My writer’s life has started out much livlier in 2023 than last year. As of writing this on April 1, I’ve published three new stories:
- “The Earth, Measured” — Cease, Cows
- “The Times I Traded Time With the Crows” — Atlas and Alice
- “Feeding the Oscars” — trampset
And I have new stories, ones I’m really happy with, coming in Story, Pidgeonholes, and (as of yesterday!) The Journal.
All things point to some linear progression—a greater volume of publications must mean I’m on the right track, right? Especially if they’re among my favorite work, the most me, without compromises for what people might find “readable”?
But there’s still an enormous weight of doubt.
Will I ever write a book anyone would like to read? Will an agent ever see the potential in said took? Will I ever take any step toward being a more “professional” writer?
My response to that doubt has been ambition. Trying harder, submitting stories and a story collection more widely, querying more agents, being more present and active on Twitter, engaging more with various online communities.

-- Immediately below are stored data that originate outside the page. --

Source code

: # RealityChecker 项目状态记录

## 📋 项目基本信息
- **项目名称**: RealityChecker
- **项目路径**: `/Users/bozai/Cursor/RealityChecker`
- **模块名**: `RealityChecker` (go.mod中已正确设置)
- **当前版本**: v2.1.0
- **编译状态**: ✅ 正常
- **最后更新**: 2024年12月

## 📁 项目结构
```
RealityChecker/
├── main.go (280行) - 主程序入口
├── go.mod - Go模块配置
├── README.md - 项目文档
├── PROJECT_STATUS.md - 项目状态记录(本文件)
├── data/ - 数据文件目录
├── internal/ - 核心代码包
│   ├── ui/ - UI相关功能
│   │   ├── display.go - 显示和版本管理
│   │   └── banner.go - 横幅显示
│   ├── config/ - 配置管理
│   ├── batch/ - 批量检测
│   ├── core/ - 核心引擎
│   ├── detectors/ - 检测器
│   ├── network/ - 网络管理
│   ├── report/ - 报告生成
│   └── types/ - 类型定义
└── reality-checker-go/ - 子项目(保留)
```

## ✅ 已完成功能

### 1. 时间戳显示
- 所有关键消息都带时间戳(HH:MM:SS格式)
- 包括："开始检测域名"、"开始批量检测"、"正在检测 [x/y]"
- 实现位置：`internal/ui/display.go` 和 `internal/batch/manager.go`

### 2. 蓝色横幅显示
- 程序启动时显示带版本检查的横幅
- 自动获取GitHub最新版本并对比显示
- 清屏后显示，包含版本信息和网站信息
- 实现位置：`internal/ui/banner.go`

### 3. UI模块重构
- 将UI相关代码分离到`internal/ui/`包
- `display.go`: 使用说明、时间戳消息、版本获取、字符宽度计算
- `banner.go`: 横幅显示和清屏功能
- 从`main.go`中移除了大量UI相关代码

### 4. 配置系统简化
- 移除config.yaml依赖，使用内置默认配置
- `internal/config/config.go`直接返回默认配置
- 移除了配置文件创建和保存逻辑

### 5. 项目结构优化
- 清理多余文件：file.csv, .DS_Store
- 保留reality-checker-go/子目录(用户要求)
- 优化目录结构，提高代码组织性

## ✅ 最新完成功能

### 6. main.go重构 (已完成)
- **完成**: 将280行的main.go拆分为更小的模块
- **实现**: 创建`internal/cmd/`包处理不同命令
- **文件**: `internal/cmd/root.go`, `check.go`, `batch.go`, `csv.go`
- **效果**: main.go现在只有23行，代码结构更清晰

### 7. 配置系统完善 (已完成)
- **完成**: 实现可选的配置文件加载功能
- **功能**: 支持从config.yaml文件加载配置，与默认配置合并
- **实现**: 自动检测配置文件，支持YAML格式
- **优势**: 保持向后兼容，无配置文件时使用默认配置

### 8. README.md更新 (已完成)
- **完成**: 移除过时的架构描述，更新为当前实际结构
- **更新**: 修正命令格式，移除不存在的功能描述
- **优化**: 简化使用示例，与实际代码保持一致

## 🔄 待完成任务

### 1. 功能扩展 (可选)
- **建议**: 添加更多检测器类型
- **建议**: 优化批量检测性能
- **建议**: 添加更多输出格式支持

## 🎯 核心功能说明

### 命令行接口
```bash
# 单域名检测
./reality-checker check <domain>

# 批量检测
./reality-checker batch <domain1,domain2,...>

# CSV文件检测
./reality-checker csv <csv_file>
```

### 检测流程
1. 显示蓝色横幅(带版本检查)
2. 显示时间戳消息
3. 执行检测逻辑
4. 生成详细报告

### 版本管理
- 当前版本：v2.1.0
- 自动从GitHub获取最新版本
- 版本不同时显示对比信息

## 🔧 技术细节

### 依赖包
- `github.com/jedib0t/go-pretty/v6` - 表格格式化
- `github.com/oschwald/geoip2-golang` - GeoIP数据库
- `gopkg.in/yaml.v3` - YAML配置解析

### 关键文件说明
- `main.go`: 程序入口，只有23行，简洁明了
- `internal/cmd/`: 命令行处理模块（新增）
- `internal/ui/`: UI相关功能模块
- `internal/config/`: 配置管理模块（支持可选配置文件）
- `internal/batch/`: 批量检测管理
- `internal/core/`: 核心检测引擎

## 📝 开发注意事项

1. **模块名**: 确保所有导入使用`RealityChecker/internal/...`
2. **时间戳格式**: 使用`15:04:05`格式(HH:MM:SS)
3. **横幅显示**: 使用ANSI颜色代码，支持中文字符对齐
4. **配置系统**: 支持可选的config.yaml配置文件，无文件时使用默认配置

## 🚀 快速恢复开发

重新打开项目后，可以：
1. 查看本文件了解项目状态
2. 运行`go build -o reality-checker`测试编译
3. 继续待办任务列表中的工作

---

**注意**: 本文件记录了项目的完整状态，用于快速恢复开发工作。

Last month, I burned myself out completely. It’s not just the amount of work I did—it’s hard to stay ambitious when the professional publishing world gives you mostly silence in return.

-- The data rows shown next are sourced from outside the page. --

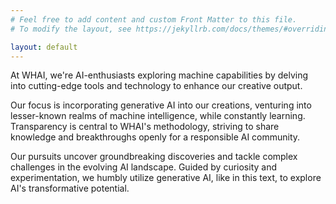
 ```yaml
---
# Feel free to add content and custom Front Matter to this file.
# To modify the layout, see https://jekyllrb.com/docs/themes/#overriding-theme-defaults

layout: default
---
```

At WHAI, we're AI-enthusiasts exploring machine capabilities by delving into cutting-edge tools and technology to enhance our creative output.

Our focus is incorporating generative AI into our creations, venturing into lesser-known realms of machine intelligence, while constantly learning. Transparency is central to WHAI's methodology, striving to share knowledge and breakthroughs openly for a responsible AI community.

Our pursuits uncover groundbreaking discoveries and tackle complex challenges in the evolving AI landscape. Guided by curiosity and experimentation, we humbly utilize generative AI, like in this text, to explore AI's transformative potential.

Last weekend, after being inspired by Melissa Llanes Brownlee, I took a break from all writing-related work. No new words, no submissions, no query research. It was truly lovely, and at the time, I told myself: This should be the new normal. Leave the weekend for life! But here we are, on April 1st, a Saturday, looking up submission windows and trying to figure out which pieces I can finish to meet this deadline or that.
I don’t know to care this much and turn it off that easily.